## ASSIGNMENT
Return the listing exactly as it appears, but strip out the images.

## RECORDS FOR THE EXERCISE
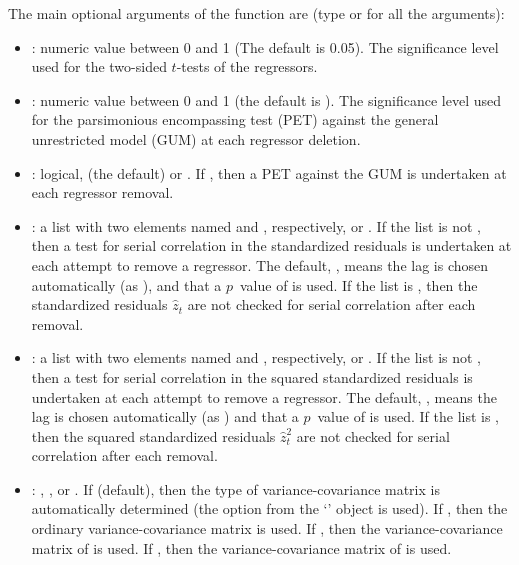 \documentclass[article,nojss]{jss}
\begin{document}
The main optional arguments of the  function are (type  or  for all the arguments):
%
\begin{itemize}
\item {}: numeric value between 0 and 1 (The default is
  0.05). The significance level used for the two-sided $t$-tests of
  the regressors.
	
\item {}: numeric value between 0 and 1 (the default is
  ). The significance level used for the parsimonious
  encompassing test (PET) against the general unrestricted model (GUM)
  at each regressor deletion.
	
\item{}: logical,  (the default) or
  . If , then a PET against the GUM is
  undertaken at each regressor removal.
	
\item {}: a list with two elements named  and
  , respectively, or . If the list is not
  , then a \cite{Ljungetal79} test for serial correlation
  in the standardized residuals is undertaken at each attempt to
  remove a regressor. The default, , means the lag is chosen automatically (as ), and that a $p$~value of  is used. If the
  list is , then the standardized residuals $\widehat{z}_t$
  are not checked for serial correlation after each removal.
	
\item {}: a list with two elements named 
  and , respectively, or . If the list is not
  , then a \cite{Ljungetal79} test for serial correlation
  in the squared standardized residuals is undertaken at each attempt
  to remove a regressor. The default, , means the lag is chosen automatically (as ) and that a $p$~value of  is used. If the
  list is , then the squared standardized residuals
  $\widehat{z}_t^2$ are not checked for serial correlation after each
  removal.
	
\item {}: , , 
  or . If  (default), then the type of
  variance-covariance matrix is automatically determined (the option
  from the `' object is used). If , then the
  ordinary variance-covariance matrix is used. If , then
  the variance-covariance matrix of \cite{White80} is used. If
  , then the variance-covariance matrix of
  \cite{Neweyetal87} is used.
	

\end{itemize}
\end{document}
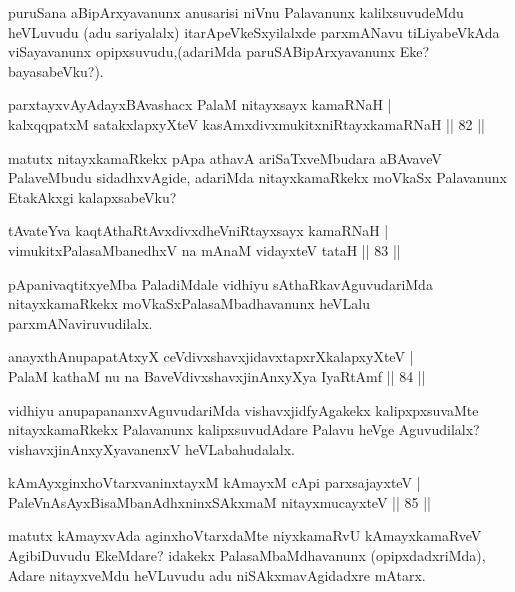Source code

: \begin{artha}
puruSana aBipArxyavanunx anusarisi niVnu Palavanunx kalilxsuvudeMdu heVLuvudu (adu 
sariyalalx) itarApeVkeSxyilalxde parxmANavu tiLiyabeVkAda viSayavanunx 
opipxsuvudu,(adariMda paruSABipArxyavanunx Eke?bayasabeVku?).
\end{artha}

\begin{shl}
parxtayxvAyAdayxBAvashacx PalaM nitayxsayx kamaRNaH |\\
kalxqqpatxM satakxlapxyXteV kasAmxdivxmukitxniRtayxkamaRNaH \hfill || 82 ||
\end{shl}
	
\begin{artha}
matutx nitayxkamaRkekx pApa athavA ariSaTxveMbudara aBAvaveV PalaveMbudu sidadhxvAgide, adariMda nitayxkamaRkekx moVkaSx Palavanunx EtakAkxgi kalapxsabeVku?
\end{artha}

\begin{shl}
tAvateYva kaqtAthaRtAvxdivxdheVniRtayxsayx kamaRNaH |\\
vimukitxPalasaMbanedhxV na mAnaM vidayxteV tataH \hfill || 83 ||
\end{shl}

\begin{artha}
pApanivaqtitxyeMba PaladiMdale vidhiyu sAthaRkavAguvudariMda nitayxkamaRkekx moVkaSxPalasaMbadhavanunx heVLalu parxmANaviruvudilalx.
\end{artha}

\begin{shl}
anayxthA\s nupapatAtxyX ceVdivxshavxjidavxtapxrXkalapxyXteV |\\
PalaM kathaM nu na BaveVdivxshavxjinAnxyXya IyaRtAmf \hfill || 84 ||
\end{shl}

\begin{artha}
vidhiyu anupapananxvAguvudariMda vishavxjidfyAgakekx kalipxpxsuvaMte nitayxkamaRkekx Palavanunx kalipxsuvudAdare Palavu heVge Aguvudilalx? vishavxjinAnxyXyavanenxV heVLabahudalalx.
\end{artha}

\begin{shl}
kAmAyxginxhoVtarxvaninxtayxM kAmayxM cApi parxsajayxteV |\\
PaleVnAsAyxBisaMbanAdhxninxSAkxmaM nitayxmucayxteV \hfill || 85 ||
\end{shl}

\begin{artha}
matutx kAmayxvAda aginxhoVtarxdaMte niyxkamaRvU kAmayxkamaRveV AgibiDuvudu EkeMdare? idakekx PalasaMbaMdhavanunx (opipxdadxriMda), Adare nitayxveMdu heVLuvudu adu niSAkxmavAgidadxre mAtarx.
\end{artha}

## RESULT OF THIS EXERCISE
 \documentclass[article,nojss]{jss}
\begin{document}
The main optional arguments of the  function are (type  or  for all the arguments):
%
\begin{itemize}
\item {}: numeric value between 0 and 1 (The default is
  0.05). The significance level used for the two-sided $t$-tests of
  the regressors.
	
\item {}: numeric value between 0 and 1 (the default is
  ). The significance level used for the parsimonious
  encompassing test (PET) against the general unrestricted model (GUM)
  at each regressor deletion.
	
\item{}: logical,  (the default) or
  . If , then a PET against the GUM is
  undertaken at each regressor removal.
	
\item {}: a list with two elements named  and
  , respectively, or . If the list is not
  , then a \cite{Ljungetal79} test for serial correlation
  in the standardized residuals is undertaken at each attempt to
  remove a regressor. The default, , means the lag is chosen automatically (as ), and that a $p$~value of  is used. If the
  list is , then the standardized residuals $\widehat{z}_t$
  are not checked for serial correlation after each removal.
	
\item {}: a list with two elements named 
  and , respectively, or . If the list is not
  , then a \cite{Ljungetal79} test for serial correlation
  in the squared standardized residuals is undertaken at each attempt
  to remove a regressor. The default, , means the lag is chosen automatically (as ) and that a $p$~value of  is used. If the
  list is , then the squared standardized residuals
  $\widehat{z}_t^2$ are not checked for serial correlation after each
  removal.
	
\item {}: , , 
  or . If  (default), then the type of
  variance-covariance matrix is automatically determined (the option
  from the `' object is used). If , then the
  ordinary variance-covariance matrix is used. If , then
  the variance-covariance matrix of \cite{White80} is used. If
  , then the variance-covariance matrix of
  \cite{Neweyetal87} is used.
	

\end{itemize}
\end{document}
Source code

: \begin{artha}
puruSana aBipArxyavanunx anusarisi niVnu Palavanunx kalilxsuvudeMdu heVLuvudu (adu 
sariyalalx) itarApeVkeSxyilalxde parxmANavu tiLiyabeVkAda viSayavanunx 
opipxsuvudu,(adariMda paruSABipArxyavanunx Eke?bayasabeVku?).
\end{artha}

\begin{shl}
parxtayxvAyAdayxBAvashacx PalaM nitayxsayx kamaRNaH |\\
kalxqqpatxM satakxlapxyXteV kasAmxdivxmukitxniRtayxkamaRNaH \hfill || 82 ||
\end{shl}
	
\begin{artha}
matutx nitayxkamaRkekx pApa athavA ariSaTxveMbudara aBAvaveV PalaveMbudu sidadhxvAgide, adariMda nitayxkamaRkekx moVkaSx Palavanunx EtakAkxgi kalapxsabeVku?
\end{artha}

\begin{shl}
tAvateYva kaqtAthaRtAvxdivxdheVniRtayxsayx kamaRNaH |\\
vimukitxPalasaMbanedhxV na mAnaM vidayxteV tataH \hfill || 83 ||
\end{shl}

\begin{artha}
pApanivaqtitxyeMba PaladiMdale vidhiyu sAthaRkavAguvudariMda nitayxkamaRkekx moVkaSxPalasaMbadhavanunx heVLalu parxmANaviruvudilalx.
\end{artha}

\begin{shl}
anayxthA\s nupapatAtxyX ceVdivxshavxjidavxtapxrXkalapxyXteV |\\
PalaM kathaM nu na BaveVdivxshavxjinAnxyXya IyaRtAmf \hfill || 84 ||
\end{shl}

\begin{artha}
vidhiyu anupapananxvAguvudariMda vishavxjidfyAgakekx kalipxpxsuvaMte nitayxkamaRkekx Palavanunx kalipxsuvudAdare Palavu heVge Aguvudilalx? vishavxjinAnxyXyavanenxV heVLabahudalalx.
\end{artha}

\begin{shl}
kAmAyxginxhoVtarxvaninxtayxM kAmayxM cApi parxsajayxteV |\\
PaleVnAsAyxBisaMbanAdhxninxSAkxmaM nitayxmucayxteV \hfill || 85 ||
\end{shl}

\begin{artha}
matutx kAmayxvAda aginxhoVtarxdaMte niyxkamaRvU kAmayxkamaRveV AgibiDuvudu EkeMdare? idakekx PalasaMbaMdhavanunx (opipxdadxriMda), Adare nitayxveMdu heVLuvudu adu niSAkxmavAgidadxre mAtarx.
\end{artha}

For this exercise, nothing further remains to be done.